A question about multicollinearity for random forests has been asked and answered, but what about boosted trees?
I believe I can answer that, although it is an old one:
Boosted Trees are immune to multicollinearity: https://datascience.stackexchange.com/questions/12554/does-xgboost-handle-multicollinearity-by-itself
See also the newest implementation of Boosted Trees with EBM from Microsoft: https://interpret.ml/docs/ebm.html
The boosting procedure is carefully restricted to train on one feature at a time in round-robin fashion using a very low learning rate so that feature order does not matter. It round-robin cycles through features to mitigate the effects of co-linearity and to learn the best feature function for each feature to show how each feature contributes to the model’s prediction for the problem.
But! As you can see from the first link. The second answer there highlights, that boosted trees can not work out multicollinearity when it comes to inference or feature importance.
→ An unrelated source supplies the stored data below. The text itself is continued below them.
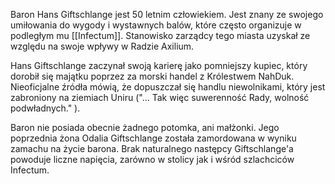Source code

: Baron Hans Giftschlange jest 50 letnim człowiekiem. Jest znany ze swojego umiłowania do wygody i wystawnych balów, które często organizuje w podległym mu [[Infectum]].  Stanowisko zarządcy tego miasta uzyskał ze względu na swoje wpływy w Radzie Axilium.

Hans Giftschlange zaczynał swoją karierę jako pomniejszy kupiec, który dorobił się majątku poprzez za morski handel z Królestwem NahDuk. Nieoficjalne źródła mówią, że dopuszczał się handlu niewolnikami, który jest zabroniony na ziemiach Uniru ("... Tak więc suwerenność Rady, wolność podwładnych." ). 

Baron nie posiada obecnie żadnego potomka, ani małżonki. Jego poprzednia żona Odalia Giftschlange została zamordowana w wyniku zamachu na życie barona. Brak naturalnego następcy Giftschlange'a powoduje liczne napięcia, zarówno w stolicy jak i wśród szlachciców Infectum.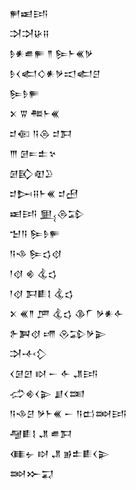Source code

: <div class='block'>
<div class='line'>𒂍𒀜𒅀</div>
<div class='line'>𒋫𒋫𒄩𒍝</div>
<div class='line'>𒊩𒀭𒌑𒊓 𒈫 𒌉𒈨𒌍𒃻</div>
<div class='line'>𒊩𒌋𒅗𒄭𒀭𒃻𒀊𒅗𒆪</div>
<div class='line'>𒌉𒊩𒊓</div>
<div class='line'>𒉽 𒐊 𒍣𒈨𒌍</div>
<div class='line'>𒄑𒈿 𒀀𒁲 𒄑𒁕</div>
<div class='line'>𒐈 𒌆𒋰𒉺𒆳</div>
<div class='line'>𒌆𒃼𒊏𒊒</div>
<div class='line'>𒄑𒄖𒍝𒈨𒌍 𒄑𒍎</div>
<div class='line'>𒀜𒅀 𒅅𒁲𒁉</div>
<div class='line'>𒈠𒀀 𒌉𒊩𒊓</div>
<div class='line'>𒀀𒈾 𒌉𒌓𒋼</div>
<div class='line'>𒁹𒋼 𒄯 𒆬𒌓</div>
<div class='line'>𒁹𒋼 𒁕𒀾𒋙 𒆬𒌓</div>
<div class='line'>𒉽 𒌍𒈫 𒂆 𒆬𒌓 𒆠𒇲 𒃻𒀭𒅆</div>
<div class='line'>𒉿𒀉𒋼 𒋬 𒊮𒁉𒃻𒉌</div>
<div class='line'>𒋫𒋾𒁷</div>
<div class='line'>𒌋𒌆𒇻 𒊭 𒀸 𒅆 𒂗𒅀</div>
<div class='line'>𒈤𒄯𒌋𒉌 𒋗𒌋𒌅</div>
<div class='line'>𒀀𒈾𒆪 𒃻𒈨𒌍 𒀸 𒀀𒆗𒇷𒅀</div>
<div class='line'>𒆷𒀾𒋙 𒂗 𒌑𒁕</div>
<div class='line'>𒈪𒉡 𒊭 𒂗 𒂊𒉺𒀾𒌋𒉌</div>
<div class='line'>𒇷𒁍𒍑</div>
</div>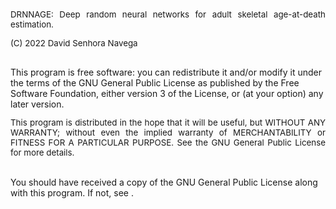 <style> 
p {
text-align: justify;
font-size: 10pt;
} 
</style>

DRNNAGE: Deep random neural networks for adult skeletal age-at-death estimation.  

(C) 2022 David Senhora Navega  

<br>
This program is free software: you can redistribute it and/or modify
it under the terms of the GNU General Public License as published by
the Free Software Foundation, either version 3 of the License, or
(at your option) any later version.

This program is distributed in the hope that it will be useful,
but WITHOUT ANY WARRANTY; without even the implied warranty of
MERCHANTABILITY or FITNESS FOR A PARTICULAR PURPOSE.  See the
GNU General Public License for more details.

<br>
You should have received a copy of the GNU General Public License
along with this program.  If not, see <http://www.gnu.org/licenses/>.
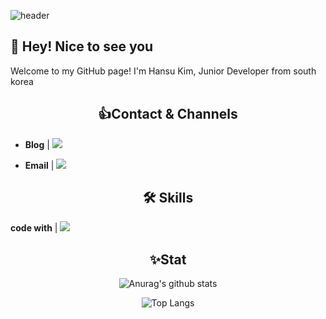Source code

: ![header](https://capsule-render.vercel.app/api?type=WAVING&color=4169E1&height=300&section=header&text=Hansu%20Kim&fontSize=90&animation=blinking&fontColor=FFD700&theme=redical)

## 👋 Hey! Nice to see you

Welcome to my GitHub page!
I'm Hansu Kim, Junior Developer from south korea

## <div align=center> :+1:Contact & Channels </div>

<div align=left>

* **Blog** | <a href="https://www.notion.so/s-Development-Notes-27c5c3e718784987b554aecef5186fbc" target="_blank"><img src="https://img.shields.io/badge/한수's Development Notes-000000?style=social&logo=Notion&logoColor=000000"/></a>

* **Email** | <img src="https://img.shields.io/badge/shn813@naver.com-03C75A?style=social&logo=Naver&logoColor=03C75A"/></a>

</div>


## <div align=center> :hammer_and_wrench: Skills </div>

**code with** |  <img src="https://img.shields.io/badge/JAVA-007396?style=for-the-badge&logo=OpenJDK&logoColor=FFFFFF"/></a> 

## <div align=center> ✨Stat </div>

<div align=center>

![Anurag's github stats](https://github-readme-stats.vercel.app/api?username=Hansu813&show_icons=true&theme=cobalt2)

![Top Langs](https://github-readme-stats.vercel.app/api/top-langs/?username=Hansu813&layout=compact&theme=cobalt2)

</div>
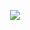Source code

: <p align="center"><a href="https://laravel.com" target="_blank"><img src="![drawSQL-image-export-2024-09-20](https://github.com/user-attachments/assets/0bed6639-b17b-4531-92f3-b15930da8e58)"</a></p>
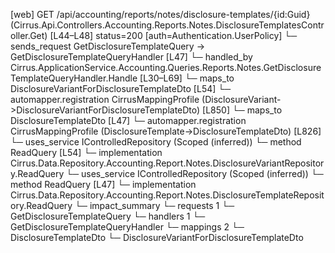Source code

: [web] GET /api/accounting/reports/notes/disclosure-templates/{id:Guid}  (Cirrus.Api.Controllers.Accounting.Reports.Notes.DisclosureTemplatesController.Get)  [L44–L48] status=200 [auth=Authentication.UserPolicy]
  └─ sends_request GetDisclosureTemplateQuery -> GetDisclosureTemplateQueryHandler [L47]
    └─ handled_by Cirrus.ApplicationService.Accounting.Queries.Reports.Notes.GetDisclosureTemplateQueryHandler.Handle [L30–L69]
      └─ maps_to DisclosureVariantForDisclosureTemplateDto [L54]
        └─ automapper.registration CirrusMappingProfile (DisclosureVariant->DisclosureVariantForDisclosureTemplateDto) [L850]
      └─ maps_to DisclosureTemplateDto [L47]
        └─ automapper.registration CirrusMappingProfile (DisclosureTemplate->DisclosureTemplateDto) [L826]
      └─ uses_service IControlledRepository<DisclosureVariant> (Scoped (inferred))
        └─ method ReadQuery [L54]
          └─ implementation Cirrus.Data.Repository.Accounting.Report.Notes.DisclosureVariantRepository.ReadQuery
      └─ uses_service IControlledRepository<DisclosureTemplate> (Scoped (inferred))
        └─ method ReadQuery [L47]
          └─ implementation Cirrus.Data.Repository.Accounting.Report.Notes.DisclosureTemplateRepository.ReadQuery
  └─ impact_summary
    └─ requests 1
      └─ GetDisclosureTemplateQuery
    └─ handlers 1
      └─ GetDisclosureTemplateQueryHandler
    └─ mappings 2
      └─ DisclosureTemplateDto
      └─ DisclosureVariantForDisclosureTemplateDto

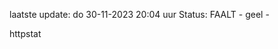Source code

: laatste update: 
do 30-11-2023 20:04   uur 
Status: FAALT - geel - 
<div class="service Y">httpstat</div>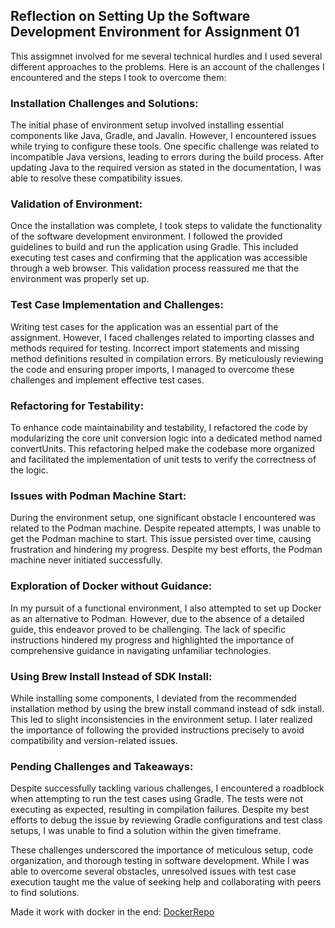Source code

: ## Reflection on Setting Up the Software Development Environment for Assignment 01

This assigmnet involved for me several technical hurdles and I used several different approaches to the problems. Here is an account of the challenges I encountered and the steps I took to overcome them:

### Installation Challenges and Solutions:
The initial phase of environment setup involved installing essential components like Java, Gradle, and Javalin. However, I encountered issues while trying to configure these tools. One specific challenge was related to incompatible Java versions, leading to errors during the build process. After updating Java to the required version as stated in the documentation, I was able to resolve these compatibility issues.

### Validation of Environment:
Once the installation was complete, I took steps to validate the functionality of the software development environment. I followed the provided guidelines to build and run the application using Gradle. This included executing test cases and confirming that the application was accessible through a web browser. This validation process reassured me that the environment was properly set up.

### Test Case Implementation and Challenges:
Writing test cases for the application was an essential part of the assignment. However, I faced challenges related to importing classes and methods required for testing. Incorrect import statements and missing method definitions resulted in compilation errors. By meticulously reviewing the code and ensuring proper imports, I managed to overcome these challenges and implement effective test cases.

### Refactoring for Testability:
To enhance code maintainability and testability, I refactored the code by modularizing the core unit conversion logic into a dedicated method named convertUnits. This refactoring helped make the codebase more organized and facilitated the implementation of unit tests to verify the correctness of the logic.

### Issues with Podman Machine Start:
During the environment setup, one significant obstacle I encountered was related to the Podman machine. Despite repeated attempts, I was unable to get the Podman machine to start. This issue persisted over time, causing frustration and hindering my progress. Despite my best efforts, the Podman machine never initiated successfully.
### Exploration of Docker without Guidance:
In my pursuit of a functional environment, I also attempted to set up Docker as an alternative to Podman. However, due to the absence of a detailed guide, this endeavor proved to be challenging. The lack of specific instructions hindered my progress and highlighted the importance of comprehensive guidance in navigating unfamiliar technologies.
### Using Brew Install Instead of SDK Install:
While installing some components, I deviated from the recommended installation method by using the brew install command instead of sdk install. This led to slight inconsistencies in the environment setup. I later realized the importance of following the provided instructions precisely to avoid compatibility and version-related issues.

### Pending Challenges and Takeaways:
Despite successfully tackling various challenges, I encountered a roadblock when attempting to run the test cases using Gradle. The tests were not executing as expected, resulting in compilation failures. Despite my best efforts to debug the issue by reviewing Gradle configurations and test class setups, I was unable to find a solution within the given timeframe.

These challenges underscored the importance of meticulous setup, code organization, and thorough testing in software development. While I was able to overcome several obstacles, unresolved issues with test case execution taught me the value of seeking help and collaborating with peers to find solutions.

Made it work with docker in the end:
[DockerRepo](https://hub.docker.com/repository/docker/danielnyvoll/dat250/general)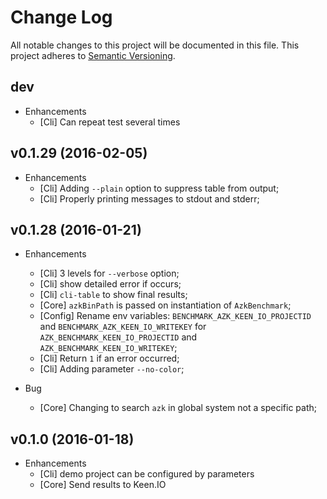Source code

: # Change Log

All notable changes to this project will be documented in this file.
This project adheres to [Semantic Versioning](http://semver.org/).

## dev

* Enhancements
  - [Cli] Can repeat test several times

## v0.1.29 (2016-02-05)

* Enhancements
  - [Cli] Adding `--plain` option to suppress table from output;
  - [Cli] Properly printing messages to stdout and stderr;

## v0.1.28 (2016-01-21)

* Enhancements
  - [Cli] 3 levels for `--verbose` option;
  - [Cli] show detailed error if occurs;
  - [Cli] `cli-table` to show final results;
  - [Core] `azkBinPath` is passed on instantiation of `AzkBenchmark`;
  - [Config] Rename env variables: `BENCHMARK_AZK_KEEN_IO_PROJECTID` and `BENCHMARK_AZK_KEEN_IO_WRITEKEY` for `AZK_BENCHMARK_KEEN_IO_PROJECTID` and `AZK_BENCHMARK_KEEN_IO_WRITEKEY`;
  - [Cli] Return `1` if an error occurred;
  - [Cli] Adding parameter `--no-color`;

* Bug
  - [Core] Changing to search `azk` in global system not a specific path;

## v0.1.0 (2016-01-18)

* Enhancements
  - [Cli] demo project can be configured by parameters
  - [Core] Send results to Keen.IO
Boosted Trees do not know, if you for example have added a second feature which is just perfectly linearly dependent from another. The Trees will just say that both features (the original one and the artifical one) are now important maybe they will share the feature importance. just make a simple experiment on that. You will see they can not deal with multicoll. in terms of yeah lets say causality.
If you would want such a thing you first need to aggregate features or do a regularization method.
I made an experiment examining the explanatory part of the multicollinearity in boostes trees and gams and decision trees. While for prediction, multicollinearity has no effect, the explanatory part is highly influenced by it. So far, only the EBM offers a handling of multicollinearity due to its round robin procedure.